MATERIAL FOR THIS EXERCISE:
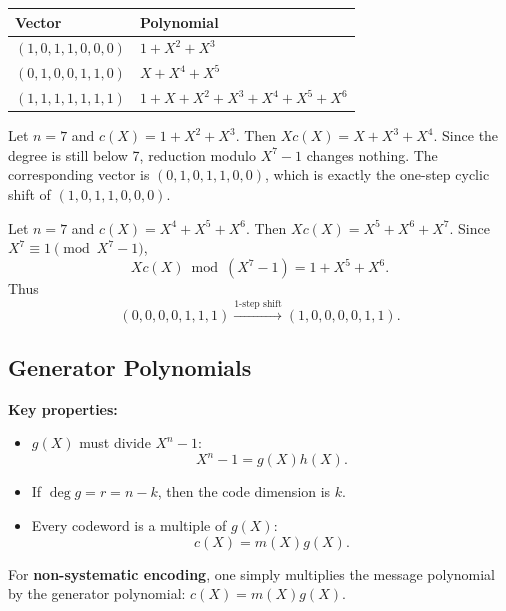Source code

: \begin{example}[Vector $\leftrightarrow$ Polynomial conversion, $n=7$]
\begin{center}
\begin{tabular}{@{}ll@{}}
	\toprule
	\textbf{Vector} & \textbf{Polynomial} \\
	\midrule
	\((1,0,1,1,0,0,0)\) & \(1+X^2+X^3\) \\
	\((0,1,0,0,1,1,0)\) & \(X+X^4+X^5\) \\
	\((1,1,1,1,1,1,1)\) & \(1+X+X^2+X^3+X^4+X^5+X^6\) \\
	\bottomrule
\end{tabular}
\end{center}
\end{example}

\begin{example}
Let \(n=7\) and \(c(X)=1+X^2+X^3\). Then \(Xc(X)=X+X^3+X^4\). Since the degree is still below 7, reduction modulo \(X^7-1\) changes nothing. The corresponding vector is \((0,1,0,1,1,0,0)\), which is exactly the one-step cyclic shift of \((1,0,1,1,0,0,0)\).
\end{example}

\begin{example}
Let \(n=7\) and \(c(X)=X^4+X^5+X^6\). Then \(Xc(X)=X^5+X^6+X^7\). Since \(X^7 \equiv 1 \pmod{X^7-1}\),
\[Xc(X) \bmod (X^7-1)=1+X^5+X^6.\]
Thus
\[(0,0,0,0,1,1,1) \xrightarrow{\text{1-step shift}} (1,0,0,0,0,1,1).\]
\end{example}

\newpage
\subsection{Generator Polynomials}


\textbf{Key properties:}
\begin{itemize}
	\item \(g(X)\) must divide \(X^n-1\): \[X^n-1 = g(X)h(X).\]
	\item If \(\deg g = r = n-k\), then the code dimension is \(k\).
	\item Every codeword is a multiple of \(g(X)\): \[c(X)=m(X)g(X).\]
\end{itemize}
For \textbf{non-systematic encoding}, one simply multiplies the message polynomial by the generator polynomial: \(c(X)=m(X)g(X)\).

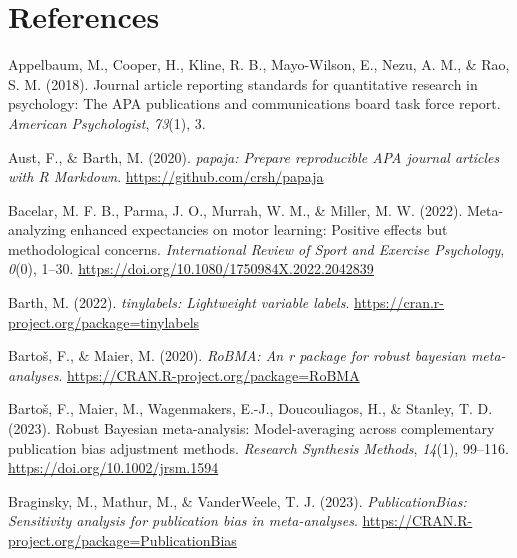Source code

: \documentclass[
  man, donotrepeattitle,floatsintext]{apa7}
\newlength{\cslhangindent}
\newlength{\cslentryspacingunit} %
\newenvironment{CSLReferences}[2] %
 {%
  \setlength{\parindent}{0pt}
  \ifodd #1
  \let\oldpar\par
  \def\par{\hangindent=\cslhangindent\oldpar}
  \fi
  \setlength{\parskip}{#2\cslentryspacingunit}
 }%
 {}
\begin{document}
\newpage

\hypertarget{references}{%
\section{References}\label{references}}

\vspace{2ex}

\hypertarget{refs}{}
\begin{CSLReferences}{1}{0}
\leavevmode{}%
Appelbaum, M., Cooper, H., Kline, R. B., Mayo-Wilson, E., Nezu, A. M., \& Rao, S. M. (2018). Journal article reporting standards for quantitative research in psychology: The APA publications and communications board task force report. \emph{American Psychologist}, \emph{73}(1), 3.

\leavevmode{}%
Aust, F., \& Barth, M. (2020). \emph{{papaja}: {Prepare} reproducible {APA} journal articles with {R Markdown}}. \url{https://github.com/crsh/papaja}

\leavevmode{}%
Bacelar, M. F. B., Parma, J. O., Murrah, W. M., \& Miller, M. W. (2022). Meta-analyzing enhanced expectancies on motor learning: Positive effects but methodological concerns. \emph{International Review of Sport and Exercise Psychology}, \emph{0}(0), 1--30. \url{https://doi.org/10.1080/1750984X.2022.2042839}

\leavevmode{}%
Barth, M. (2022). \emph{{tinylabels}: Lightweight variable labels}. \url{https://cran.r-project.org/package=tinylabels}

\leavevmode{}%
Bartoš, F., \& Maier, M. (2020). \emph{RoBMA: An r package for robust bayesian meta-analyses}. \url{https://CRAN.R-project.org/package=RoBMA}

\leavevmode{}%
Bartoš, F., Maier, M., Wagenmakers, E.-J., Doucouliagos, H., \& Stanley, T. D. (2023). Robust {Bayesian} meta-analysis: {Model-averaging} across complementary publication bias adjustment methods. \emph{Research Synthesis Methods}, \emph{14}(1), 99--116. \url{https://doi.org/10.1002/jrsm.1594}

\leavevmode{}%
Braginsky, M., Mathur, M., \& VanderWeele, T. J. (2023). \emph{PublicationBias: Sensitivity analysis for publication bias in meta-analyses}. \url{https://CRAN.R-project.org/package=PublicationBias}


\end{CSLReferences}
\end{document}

WORK ORDER: Please retype the listing above word for word, skipping each picture.

EXERCISE ANSWER:
Source code

: \begin{example}[Vector $\leftrightarrow$ Polynomial conversion, $n=7$]
\begin{center}
\begin{tabular}{@{}ll@{}}
	\toprule
	\textbf{Vector} & \textbf{Polynomial} \\
	\midrule
	\((1,0,1,1,0,0,0)\) & \(1+X^2+X^3\) \\
	\((0,1,0,0,1,1,0)\) & \(X+X^4+X^5\) \\
	\((1,1,1,1,1,1,1)\) & \(1+X+X^2+X^3+X^4+X^5+X^6\) \\
	\bottomrule
\end{tabular}
\end{center}
\end{example}

\begin{example}
Let \(n=7\) and \(c(X)=1+X^2+X^3\). Then \(Xc(X)=X+X^3+X^4\). Since the degree is still below 7, reduction modulo \(X^7-1\) changes nothing. The corresponding vector is \((0,1,0,1,1,0,0)\), which is exactly the one-step cyclic shift of \((1,0,1,1,0,0,0)\).
\end{example}

\begin{example}
Let \(n=7\) and \(c(X)=X^4+X^5+X^6\). Then \(Xc(X)=X^5+X^6+X^7\). Since \(X^7 \equiv 1 \pmod{X^7-1}\),
\[Xc(X) \bmod (X^7-1)=1+X^5+X^6.\]
Thus
\[(0,0,0,0,1,1,1) \xrightarrow{\text{1-step shift}} (1,0,0,0,0,1,1).\]
\end{example}

\newpage
\subsection{Generator Polynomials}


\textbf{Key properties:}
\begin{itemize}
	\item \(g(X)\) must divide \(X^n-1\): \[X^n-1 = g(X)h(X).\]
	\item If \(\deg g = r = n-k\), then the code dimension is \(k\).
	\item Every codeword is a multiple of \(g(X)\): \[c(X)=m(X)g(X).\]
\end{itemize}
For \textbf{non-systematic encoding}, one simply multiplies the message polynomial by the generator polynomial: \(c(X)=m(X)g(X)\).

Source code

: \documentclass[
  man, donotrepeattitle,floatsintext]{apa7}
\newlength{\cslhangindent}
\newlength{\cslentryspacingunit} %
\newenvironment{CSLReferences}[2] %
 {%
  \setlength{\parindent}{0pt}
  \ifodd #1
  \let\oldpar\par
  \def\par{\hangindent=\cslhangindent\oldpar}
  \fi
  \setlength{\parskip}{#2\cslentryspacingunit}
 }%
 {}
\begin{document}
\newpage

\hypertarget{references}{%
\section{References}\label{references}}

\vspace{2ex}

\hypertarget{refs}{}
\begin{CSLReferences}{1}{0}
\leavevmode{}%
Appelbaum, M., Cooper, H., Kline, R. B., Mayo-Wilson, E., Nezu, A. M., \& Rao, S. M. (2018). Journal article reporting standards for quantitative research in psychology: The APA publications and communications board task force report. \emph{American Psychologist}, \emph{73}(1), 3.

\leavevmode{}%
Aust, F., \& Barth, M. (2020). \emph{{papaja}: {Prepare} reproducible {APA} journal articles with {R Markdown}}. \url{https://github.com/crsh/papaja}

\leavevmode{}%
Bacelar, M. F. B., Parma, J. O., Murrah, W. M., \& Miller, M. W. (2022). Meta-analyzing enhanced expectancies on motor learning: Positive effects but methodological concerns. \emph{International Review of Sport and Exercise Psychology}, \emph{0}(0), 1--30. \url{https://doi.org/10.1080/1750984X.2022.2042839}

\leavevmode{}%
Barth, M. (2022). \emph{{tinylabels}: Lightweight variable labels}. \url{https://cran.r-project.org/package=tinylabels}

\leavevmode{}%
Bartoš, F., \& Maier, M. (2020). \emph{RoBMA: An r package for robust bayesian meta-analyses}. \url{https://CRAN.R-project.org/package=RoBMA}

\leavevmode{}%
Bartoš, F., Maier, M., Wagenmakers, E.-J., Doucouliagos, H., \& Stanley, T. D. (2023). Robust {Bayesian} meta-analysis: {Model-averaging} across complementary publication bias adjustment methods. \emph{Research Synthesis Methods}, \emph{14}(1), 99--116. \url{https://doi.org/10.1002/jrsm.1594}

\leavevmode{}%
Braginsky, M., Mathur, M., \& VanderWeele, T. J. (2023). \emph{PublicationBias: Sensitivity analysis for publication bias in meta-analyses}. \url{https://CRAN.R-project.org/package=PublicationBias}


\end{CSLReferences}
\end{document}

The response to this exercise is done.